The chum salmon reaches maturity in its fourth or fifth year. In order to reproduce, the fish enter a river and stop eating. During the reproduction period they acquire a spawning livery, which is more clearly manifested in the males than in the females. The height of the body increases, the body becomes darker and transverse magenta stripes appear on it, the jaws become elongated and bend, and the fish grows powerful teeth. There are summer and autumn forms of the chum salmon. In the Amur the autumn form is larger and more fecund than the summer form. (It may lay 3,000–4,500 eggs.) The autumn form may swim as far as 2,000 km upstream. It reproduces at the outlets of springs between September and December. The summer chum salmon does not swim as far upstream. It spawns in July and August. Where the current is swift and the riverbed pebbly, the females beat out holes with their tails, deposit the eggs, sprinkle them with pebbles, and guard them for several days. After spawning, the fish dies. The eggs usually develop for 60–120 days. After the eggs hatch, the embryos stay in the nests until spring. The young fish stay in the rivers about a month, feeding chiefly on the aquatic larvae of insects.

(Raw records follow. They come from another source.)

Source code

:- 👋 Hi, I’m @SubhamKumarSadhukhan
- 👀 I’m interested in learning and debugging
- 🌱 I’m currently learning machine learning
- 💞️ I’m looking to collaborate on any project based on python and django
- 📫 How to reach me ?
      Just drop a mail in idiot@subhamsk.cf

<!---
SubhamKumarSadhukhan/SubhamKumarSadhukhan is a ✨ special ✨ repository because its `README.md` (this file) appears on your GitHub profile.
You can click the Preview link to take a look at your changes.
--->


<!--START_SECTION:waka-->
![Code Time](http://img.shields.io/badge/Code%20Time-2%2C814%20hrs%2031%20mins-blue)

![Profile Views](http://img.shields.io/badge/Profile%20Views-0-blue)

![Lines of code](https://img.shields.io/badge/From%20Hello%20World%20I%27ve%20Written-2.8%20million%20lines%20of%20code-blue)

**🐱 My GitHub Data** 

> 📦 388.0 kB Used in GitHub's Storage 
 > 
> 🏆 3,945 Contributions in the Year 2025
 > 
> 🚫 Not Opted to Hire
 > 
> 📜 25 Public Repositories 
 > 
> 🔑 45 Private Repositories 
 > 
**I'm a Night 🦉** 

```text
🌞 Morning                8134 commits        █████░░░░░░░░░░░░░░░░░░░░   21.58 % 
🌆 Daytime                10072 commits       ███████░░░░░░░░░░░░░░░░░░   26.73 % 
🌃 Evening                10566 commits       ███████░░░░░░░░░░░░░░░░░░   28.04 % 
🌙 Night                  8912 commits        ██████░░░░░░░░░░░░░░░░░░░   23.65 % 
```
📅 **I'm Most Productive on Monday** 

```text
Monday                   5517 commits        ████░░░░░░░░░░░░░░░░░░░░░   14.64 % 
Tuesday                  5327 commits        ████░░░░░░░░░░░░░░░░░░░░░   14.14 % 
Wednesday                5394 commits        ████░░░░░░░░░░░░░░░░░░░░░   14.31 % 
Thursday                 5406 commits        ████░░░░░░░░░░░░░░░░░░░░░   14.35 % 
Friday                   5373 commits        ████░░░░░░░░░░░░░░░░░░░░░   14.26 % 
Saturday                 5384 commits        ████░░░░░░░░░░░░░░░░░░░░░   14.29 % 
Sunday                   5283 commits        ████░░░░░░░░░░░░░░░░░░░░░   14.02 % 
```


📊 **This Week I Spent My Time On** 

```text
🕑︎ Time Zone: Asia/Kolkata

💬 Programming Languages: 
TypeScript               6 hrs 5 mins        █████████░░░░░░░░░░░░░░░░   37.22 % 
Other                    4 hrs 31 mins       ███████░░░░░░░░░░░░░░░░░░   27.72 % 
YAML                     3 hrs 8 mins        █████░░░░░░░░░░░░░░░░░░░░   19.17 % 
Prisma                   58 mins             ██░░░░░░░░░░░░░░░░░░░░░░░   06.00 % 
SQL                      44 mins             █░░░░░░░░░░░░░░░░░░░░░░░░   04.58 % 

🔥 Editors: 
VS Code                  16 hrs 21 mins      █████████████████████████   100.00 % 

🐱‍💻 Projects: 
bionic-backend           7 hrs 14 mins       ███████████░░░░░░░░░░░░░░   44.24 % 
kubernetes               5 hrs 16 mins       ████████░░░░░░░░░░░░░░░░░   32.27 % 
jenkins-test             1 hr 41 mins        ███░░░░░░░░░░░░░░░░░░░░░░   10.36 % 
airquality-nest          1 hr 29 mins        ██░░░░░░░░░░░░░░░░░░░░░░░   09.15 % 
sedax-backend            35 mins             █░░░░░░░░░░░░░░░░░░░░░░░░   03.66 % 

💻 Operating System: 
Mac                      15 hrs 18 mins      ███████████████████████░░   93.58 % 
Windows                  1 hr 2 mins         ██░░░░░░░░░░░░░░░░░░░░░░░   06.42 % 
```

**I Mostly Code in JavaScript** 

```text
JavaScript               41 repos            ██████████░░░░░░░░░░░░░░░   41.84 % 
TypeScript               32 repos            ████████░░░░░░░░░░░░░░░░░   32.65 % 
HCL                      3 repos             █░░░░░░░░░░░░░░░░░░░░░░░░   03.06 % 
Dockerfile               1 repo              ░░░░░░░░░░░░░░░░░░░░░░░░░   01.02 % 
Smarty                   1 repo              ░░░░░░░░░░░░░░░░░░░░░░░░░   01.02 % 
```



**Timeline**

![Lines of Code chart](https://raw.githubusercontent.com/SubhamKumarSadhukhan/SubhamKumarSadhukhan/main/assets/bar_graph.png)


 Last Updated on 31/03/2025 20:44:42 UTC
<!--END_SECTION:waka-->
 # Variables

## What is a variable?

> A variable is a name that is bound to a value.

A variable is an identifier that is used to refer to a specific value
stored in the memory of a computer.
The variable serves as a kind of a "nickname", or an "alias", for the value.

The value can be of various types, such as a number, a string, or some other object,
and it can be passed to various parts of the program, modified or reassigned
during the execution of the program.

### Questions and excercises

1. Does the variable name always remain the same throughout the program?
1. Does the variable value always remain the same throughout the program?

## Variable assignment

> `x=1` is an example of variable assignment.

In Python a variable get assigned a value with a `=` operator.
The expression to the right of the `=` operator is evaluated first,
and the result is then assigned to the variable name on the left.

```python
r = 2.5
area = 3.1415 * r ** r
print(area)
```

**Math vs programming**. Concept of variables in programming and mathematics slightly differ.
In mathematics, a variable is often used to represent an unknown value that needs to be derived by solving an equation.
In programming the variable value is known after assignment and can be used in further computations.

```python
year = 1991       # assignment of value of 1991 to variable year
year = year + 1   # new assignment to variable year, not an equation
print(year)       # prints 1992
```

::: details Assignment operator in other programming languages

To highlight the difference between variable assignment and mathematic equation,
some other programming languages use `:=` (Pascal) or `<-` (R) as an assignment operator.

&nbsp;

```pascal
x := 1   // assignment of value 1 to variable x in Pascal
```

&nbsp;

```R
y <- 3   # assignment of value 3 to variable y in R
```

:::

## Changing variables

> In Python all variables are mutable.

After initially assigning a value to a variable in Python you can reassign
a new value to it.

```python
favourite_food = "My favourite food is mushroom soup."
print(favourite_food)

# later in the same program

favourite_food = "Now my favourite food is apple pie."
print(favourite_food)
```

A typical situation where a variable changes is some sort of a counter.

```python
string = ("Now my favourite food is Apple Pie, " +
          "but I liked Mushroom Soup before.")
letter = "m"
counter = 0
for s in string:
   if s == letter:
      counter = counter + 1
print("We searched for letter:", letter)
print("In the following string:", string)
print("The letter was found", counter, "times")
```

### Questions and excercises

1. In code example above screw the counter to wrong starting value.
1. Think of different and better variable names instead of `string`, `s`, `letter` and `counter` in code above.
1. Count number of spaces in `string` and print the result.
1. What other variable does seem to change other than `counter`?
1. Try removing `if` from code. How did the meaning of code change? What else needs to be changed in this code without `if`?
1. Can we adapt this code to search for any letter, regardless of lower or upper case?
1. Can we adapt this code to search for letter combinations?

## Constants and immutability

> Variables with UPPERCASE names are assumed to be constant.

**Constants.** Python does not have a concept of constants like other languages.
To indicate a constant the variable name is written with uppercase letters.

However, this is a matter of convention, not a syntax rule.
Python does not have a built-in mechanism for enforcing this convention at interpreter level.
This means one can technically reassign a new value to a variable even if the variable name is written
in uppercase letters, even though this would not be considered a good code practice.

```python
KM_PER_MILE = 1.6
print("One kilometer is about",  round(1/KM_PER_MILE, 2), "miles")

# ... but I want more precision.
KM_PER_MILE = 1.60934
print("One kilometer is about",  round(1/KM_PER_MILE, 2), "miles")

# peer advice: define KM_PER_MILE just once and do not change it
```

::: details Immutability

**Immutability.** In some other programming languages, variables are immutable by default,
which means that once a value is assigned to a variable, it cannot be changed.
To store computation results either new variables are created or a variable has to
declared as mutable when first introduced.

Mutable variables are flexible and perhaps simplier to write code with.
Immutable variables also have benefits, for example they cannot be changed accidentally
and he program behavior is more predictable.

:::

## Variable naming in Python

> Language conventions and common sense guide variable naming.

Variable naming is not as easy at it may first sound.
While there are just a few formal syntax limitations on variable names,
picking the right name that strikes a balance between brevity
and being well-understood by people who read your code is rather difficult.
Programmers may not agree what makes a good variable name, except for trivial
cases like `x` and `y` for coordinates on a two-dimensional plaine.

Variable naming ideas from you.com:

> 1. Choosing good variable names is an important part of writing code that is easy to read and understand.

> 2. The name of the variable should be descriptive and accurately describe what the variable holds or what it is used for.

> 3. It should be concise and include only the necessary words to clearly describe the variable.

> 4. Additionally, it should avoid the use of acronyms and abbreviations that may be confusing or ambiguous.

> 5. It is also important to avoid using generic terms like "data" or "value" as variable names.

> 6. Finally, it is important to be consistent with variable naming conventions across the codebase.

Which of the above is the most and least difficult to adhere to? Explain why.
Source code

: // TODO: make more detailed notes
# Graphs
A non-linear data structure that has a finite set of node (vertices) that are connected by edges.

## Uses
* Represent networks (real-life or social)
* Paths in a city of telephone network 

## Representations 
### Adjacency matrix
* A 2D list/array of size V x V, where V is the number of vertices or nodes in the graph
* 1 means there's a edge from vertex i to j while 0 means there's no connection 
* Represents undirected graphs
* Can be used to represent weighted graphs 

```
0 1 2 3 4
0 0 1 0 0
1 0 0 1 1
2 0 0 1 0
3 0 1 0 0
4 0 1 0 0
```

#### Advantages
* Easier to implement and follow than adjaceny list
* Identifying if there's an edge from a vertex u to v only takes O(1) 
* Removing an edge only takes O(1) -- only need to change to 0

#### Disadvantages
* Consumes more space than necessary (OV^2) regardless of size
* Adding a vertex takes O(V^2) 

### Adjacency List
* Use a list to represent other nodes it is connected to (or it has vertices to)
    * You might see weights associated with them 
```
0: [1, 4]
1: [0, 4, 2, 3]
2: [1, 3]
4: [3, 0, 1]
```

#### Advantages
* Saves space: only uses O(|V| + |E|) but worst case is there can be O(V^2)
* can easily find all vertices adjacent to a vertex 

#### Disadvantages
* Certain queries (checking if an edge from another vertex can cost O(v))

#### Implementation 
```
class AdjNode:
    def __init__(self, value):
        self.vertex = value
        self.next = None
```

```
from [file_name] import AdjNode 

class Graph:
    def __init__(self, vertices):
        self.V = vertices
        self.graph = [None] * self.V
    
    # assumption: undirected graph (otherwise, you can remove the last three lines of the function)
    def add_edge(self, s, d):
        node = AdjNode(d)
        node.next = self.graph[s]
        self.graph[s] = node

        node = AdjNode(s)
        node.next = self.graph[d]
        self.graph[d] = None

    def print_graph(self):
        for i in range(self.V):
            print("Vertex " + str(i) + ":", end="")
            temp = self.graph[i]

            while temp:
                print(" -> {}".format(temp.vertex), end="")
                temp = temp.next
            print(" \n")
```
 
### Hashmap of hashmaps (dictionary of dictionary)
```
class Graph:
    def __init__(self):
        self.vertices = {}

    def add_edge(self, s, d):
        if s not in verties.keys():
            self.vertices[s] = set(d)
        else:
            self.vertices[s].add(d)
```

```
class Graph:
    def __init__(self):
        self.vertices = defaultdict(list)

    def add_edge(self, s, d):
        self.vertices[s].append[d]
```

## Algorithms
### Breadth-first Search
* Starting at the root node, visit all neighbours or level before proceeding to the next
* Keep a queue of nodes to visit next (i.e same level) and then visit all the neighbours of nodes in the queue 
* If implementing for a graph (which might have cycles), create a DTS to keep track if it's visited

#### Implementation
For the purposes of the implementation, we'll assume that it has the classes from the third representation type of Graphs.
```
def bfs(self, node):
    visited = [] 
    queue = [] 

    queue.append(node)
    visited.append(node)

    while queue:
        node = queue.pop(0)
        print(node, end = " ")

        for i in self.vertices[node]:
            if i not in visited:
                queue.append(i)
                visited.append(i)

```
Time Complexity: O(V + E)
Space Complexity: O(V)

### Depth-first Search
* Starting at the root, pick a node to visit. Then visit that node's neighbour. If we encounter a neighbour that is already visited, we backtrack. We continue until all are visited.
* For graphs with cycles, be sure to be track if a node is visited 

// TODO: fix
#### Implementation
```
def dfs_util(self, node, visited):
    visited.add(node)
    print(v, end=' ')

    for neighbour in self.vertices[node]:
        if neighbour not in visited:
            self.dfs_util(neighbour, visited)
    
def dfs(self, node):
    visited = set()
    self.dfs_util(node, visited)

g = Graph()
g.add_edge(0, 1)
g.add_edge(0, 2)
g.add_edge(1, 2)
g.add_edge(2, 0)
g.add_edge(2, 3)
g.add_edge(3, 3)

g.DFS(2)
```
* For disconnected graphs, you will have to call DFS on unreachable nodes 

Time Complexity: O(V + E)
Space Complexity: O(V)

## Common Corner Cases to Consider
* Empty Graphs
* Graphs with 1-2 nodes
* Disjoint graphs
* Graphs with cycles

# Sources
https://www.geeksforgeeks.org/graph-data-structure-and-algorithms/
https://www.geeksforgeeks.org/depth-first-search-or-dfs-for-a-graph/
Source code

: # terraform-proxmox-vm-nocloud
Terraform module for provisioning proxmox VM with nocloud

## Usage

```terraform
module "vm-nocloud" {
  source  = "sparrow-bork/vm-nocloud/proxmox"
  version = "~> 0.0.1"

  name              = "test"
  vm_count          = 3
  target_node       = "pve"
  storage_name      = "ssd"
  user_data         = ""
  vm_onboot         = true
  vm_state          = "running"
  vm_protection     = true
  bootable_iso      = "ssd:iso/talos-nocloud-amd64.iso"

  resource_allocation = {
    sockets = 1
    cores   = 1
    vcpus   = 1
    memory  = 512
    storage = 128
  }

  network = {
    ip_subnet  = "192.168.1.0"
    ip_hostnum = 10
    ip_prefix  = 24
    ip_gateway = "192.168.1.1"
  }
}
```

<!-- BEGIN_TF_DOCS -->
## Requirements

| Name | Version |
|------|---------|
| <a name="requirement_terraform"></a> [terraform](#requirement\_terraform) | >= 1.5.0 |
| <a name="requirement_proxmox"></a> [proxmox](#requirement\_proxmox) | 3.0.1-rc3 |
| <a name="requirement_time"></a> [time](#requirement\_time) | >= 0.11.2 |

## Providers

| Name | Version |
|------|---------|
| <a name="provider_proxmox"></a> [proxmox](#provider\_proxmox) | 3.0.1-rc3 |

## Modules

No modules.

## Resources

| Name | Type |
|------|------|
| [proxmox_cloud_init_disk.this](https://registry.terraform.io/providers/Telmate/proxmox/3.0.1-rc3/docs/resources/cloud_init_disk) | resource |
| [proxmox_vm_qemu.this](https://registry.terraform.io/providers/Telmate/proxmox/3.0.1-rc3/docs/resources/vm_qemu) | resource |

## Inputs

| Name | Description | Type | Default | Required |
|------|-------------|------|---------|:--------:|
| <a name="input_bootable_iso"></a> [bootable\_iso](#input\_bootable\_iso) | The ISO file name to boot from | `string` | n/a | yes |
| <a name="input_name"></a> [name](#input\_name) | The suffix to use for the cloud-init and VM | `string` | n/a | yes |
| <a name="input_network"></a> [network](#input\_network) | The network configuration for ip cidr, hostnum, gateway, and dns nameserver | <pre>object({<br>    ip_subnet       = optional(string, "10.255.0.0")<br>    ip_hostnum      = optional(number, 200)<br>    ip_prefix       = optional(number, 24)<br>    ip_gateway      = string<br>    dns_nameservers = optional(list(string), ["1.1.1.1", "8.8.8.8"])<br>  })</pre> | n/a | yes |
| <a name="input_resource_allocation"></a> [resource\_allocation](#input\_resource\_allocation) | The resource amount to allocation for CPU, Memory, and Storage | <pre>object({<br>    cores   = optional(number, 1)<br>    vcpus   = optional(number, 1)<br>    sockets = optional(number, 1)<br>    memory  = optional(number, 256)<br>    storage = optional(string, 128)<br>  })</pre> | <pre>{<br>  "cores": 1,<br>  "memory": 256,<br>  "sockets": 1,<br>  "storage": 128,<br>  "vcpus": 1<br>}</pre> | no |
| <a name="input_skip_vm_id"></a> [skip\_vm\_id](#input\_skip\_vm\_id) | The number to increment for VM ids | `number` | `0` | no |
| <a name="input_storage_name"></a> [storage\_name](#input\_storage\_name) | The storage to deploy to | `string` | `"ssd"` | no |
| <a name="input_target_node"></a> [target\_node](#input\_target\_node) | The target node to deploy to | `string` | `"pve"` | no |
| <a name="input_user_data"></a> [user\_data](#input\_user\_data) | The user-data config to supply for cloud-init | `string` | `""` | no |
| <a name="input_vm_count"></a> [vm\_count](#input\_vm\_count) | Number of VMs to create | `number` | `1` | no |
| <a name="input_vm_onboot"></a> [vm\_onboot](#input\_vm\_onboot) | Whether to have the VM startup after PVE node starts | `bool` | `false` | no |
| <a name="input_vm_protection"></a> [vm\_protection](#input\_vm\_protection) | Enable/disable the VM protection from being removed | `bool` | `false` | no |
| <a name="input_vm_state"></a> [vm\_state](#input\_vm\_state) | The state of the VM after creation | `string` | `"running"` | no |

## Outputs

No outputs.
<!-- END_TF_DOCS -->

A valuable commercial fish, the chum salmon may be salted, smoked, or tinned. It is also a source of valuable red caviar. Catches of chum salmon fluctuate sharply from year to year. Japan’s irrational fishing policy has a negative effect on the supply of chum salmon. In the USSR the fish may be caught along the coast, but fishing for them in the rivers is prohibited, and their spawning grounds are being improved. Soviet fisheries release hundreds of millions of fry.
REFERENCESKuznetsov, I. I. Keta i ee vosproizvodstvo. Khabarovsk, 1937.
Berg, L. S. Ryby presnykh vod SSSR i sopredel’nykh stran, 4th ed., part 1. Moscow-Leningrad, 1948.
Nikol’skii, G. B. Chastnaia ikhtiologiia, 3rd ed. Moscow, 1971.